Scioperi e blocchi mettono a rischio il futuro della fabbrica appena rinnovata. Verso un declassamento

A Pomigliano d’Arco va in scena il lento suicidio di uno stabilimento che, nei piani di Sergio Marchionne e dopo gli investimenti che ne hanno cambiato il volto, sarebbe dovuto diventare un impianto modello del gruppo Fiat. A due mesi dalla ripresa dell’attività, invece, la fabbrica intitolata a Giambattista Vico continua a «produrre» più problemi che automobili. E il fatto che il Lingotto abbia deciso di credere nella realtà napoletana, destinando 110 milioni all’ammodernamento di un sito che da sempre ha rappresentato una spina nel fianco, non sembra aver sedato le contrapposizioni sindacali. In quello che ieri il Manifesto ha definito «uno degli ultimi baluardi delle fabbriche nel Sud» l’impressione è che si faccia di tutto perché, alla fine, i vertici della Fiat rivedano i piani produttivi previsti.

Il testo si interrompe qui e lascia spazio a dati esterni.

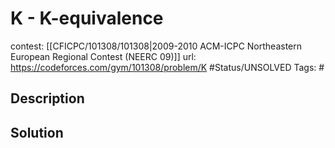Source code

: # K - K-equivalence

contest: [[CFICPC/101308/101308|2009-2010 ACM-ICPC Northeastern European Regional Contest (NEERC 09)]]
url: https://codeforces.com/gym/101308/problem/K
#Status/UNSOLVED
Tags: #

## Description

## Solution

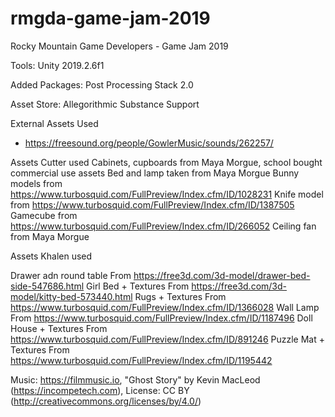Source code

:# rmgda-game-jam-2019
Rocky Mountain Game Developers - Game Jam 2019


Tools: 
  Unity 2019.2.6f1

Added Packages: 
  Post Processing Stack 2.0

Asset Store: 
  Allegorithmic Substance Support

External Assets Used
- https://freesound.org/people/GowlerMusic/sounds/262257/


Assets Cutter used
Cabinets, cupboards from Maya Morgue, school bought commercial use assets
Bed and lamp taken from Maya Morgue
Bunny models from https://www.turbosquid.com/FullPreview/Index.cfm/ID/1028231
Knife model from https://www.turbosquid.com/FullPreview/Index.cfm/ID/1387505
Gamecube from https://www.turbosquid.com/FullPreview/Index.cfm/ID/266052
Ceiling fan from Maya Morgue



Assets Khalen used

Drawer adn round table From	https://free3d.com/3d-model/drawer-bed-side-547686.html
Girl Bed + Textures	From https://free3d.com/3d-model/kitty-bed-573440.html
Rugs + Textures	From https://www.turbosquid.com/FullPreview/Index.cfm/ID/1366028
Wall Lamp	From https://www.turbosquid.com/FullPreview/Index.cfm/ID/1187496
Doll House + Textures	From https://www.turbosquid.com/FullPreview/Index.cfm/ID/891246
Puzzle Mat + Textures	From https://www.turbosquid.com/FullPreview/Index.cfm/ID/1195442


Music: 
https://filmmusic.io, "Ghost Story" by Kevin MacLeod (https://incompetech.com), License: CC BY (http://creativecommons.org/licenses/by/4.0/)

E così, alla fine, quando il suicidio sarà completato il «Giambattista Vico», anziché ritrovare l’erede dell’Alfa 147 (la futura 149 sarebbe destinata alla linea che attualmente sforna anche la Bravo ed è condivisa con Cassino) insieme ad altri modelli di punta del gruppo, andrà incontro a un declassamento.
In pratica, dalla serie A che ha faticosamente raggiunto, il sito verrebbe retrocesso senza ulteriore appello. E si vedrebbe dedicato a produzioni di minore appeal (i furgoni, per esempio, hanno un iter meno complesso dovendo privilegiare la praticità d’uso). I programmi per assicurare a Pomigliano un futuro ci sono: lo stabilimento è stato messo nelle condizioni di trasformarsi in un centro di eccellenza che risponde ai criteri del World Class Manufacturing, il lavoro non manca e in prospettiva aumenterà. E non mancherà nemmeno per i 316 dipendenti destinati alla vicina Nola, con il compito di fornire sistemi just-in-time alle linee di montaggio. Proprio il trasferimento (che non è un licenziamento) di queste persone nel vicino interporto ha dato lo spunto al sindacato per scendere in guerra contro la Fiat, organizzando scioperi e mettendo in discussione il futuro della fabbrica e delle altre 5mila persone che vi lavorano. Il tutto anteponendo anacronismi ideologici a una pragmatica presa d’atto della realtà e del mutare dei tempi.

D’altronde segnali sulla necessità di cambiare rotta il sindacato ne sta ricevendo dentro e fuori le fabbriche. Agli operai, parole e ideologismi non servono più. Per scongiurare il «suicidio» di Pomigliano c’è ancora poco tempo. L’operazione in Serbia docet.